*Exercise directions*.
Match the word "assets". Return each line of the data below where it appears.

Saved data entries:
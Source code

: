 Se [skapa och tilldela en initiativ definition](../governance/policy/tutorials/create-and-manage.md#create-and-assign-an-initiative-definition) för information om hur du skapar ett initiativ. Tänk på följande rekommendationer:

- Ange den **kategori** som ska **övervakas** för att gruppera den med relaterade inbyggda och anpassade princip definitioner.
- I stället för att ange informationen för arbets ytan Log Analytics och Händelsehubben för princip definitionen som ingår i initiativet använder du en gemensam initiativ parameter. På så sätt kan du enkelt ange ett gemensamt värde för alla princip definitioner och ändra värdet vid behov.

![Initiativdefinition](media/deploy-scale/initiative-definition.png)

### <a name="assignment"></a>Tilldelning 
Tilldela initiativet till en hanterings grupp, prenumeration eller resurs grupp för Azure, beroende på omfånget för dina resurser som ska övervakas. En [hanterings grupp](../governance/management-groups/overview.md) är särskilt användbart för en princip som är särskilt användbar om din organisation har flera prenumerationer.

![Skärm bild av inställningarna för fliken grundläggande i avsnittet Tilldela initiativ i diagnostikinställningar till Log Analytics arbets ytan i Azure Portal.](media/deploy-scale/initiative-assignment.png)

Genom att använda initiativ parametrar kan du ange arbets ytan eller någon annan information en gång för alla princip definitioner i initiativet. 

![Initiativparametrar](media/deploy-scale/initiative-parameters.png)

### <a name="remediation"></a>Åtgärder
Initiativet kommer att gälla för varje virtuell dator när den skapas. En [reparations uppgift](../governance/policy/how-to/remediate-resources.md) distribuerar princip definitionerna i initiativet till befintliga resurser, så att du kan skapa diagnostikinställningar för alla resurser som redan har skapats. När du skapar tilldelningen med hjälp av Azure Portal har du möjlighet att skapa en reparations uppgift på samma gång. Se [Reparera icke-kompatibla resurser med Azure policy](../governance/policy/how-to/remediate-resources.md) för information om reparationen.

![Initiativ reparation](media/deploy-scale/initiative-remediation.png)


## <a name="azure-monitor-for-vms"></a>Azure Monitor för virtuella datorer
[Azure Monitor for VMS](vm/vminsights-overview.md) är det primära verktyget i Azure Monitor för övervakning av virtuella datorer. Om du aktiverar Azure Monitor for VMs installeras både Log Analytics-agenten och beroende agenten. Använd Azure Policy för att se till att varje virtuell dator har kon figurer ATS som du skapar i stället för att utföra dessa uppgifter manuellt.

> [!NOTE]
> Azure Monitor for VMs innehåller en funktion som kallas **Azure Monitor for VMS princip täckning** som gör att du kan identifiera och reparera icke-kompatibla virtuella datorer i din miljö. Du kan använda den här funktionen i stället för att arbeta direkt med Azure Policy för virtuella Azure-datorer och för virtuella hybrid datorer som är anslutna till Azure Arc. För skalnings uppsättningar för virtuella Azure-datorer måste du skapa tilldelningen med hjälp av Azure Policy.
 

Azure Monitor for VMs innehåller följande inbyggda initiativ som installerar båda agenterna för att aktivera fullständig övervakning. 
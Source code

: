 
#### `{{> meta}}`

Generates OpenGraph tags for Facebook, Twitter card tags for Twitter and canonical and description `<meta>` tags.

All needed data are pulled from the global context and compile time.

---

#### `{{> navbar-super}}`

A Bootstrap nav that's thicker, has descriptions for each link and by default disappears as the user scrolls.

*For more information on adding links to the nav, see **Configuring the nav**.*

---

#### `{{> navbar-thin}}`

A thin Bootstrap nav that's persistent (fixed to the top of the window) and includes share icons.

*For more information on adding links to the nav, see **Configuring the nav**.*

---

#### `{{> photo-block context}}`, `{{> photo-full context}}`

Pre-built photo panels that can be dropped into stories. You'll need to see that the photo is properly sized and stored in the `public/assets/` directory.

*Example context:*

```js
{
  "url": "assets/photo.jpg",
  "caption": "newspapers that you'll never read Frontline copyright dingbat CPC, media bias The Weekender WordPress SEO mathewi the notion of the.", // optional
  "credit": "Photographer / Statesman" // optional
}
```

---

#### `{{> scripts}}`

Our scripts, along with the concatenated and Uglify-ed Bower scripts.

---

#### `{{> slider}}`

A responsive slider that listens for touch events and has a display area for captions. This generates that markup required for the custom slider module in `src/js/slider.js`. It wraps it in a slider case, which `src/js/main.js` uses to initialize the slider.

*Answer section*.
Pre-built photo panels that can be dropped into stories. You'll need to see that the photo is properly sized and stored in the `public/assets/` directory.
  "url": "assets/photo.jpg",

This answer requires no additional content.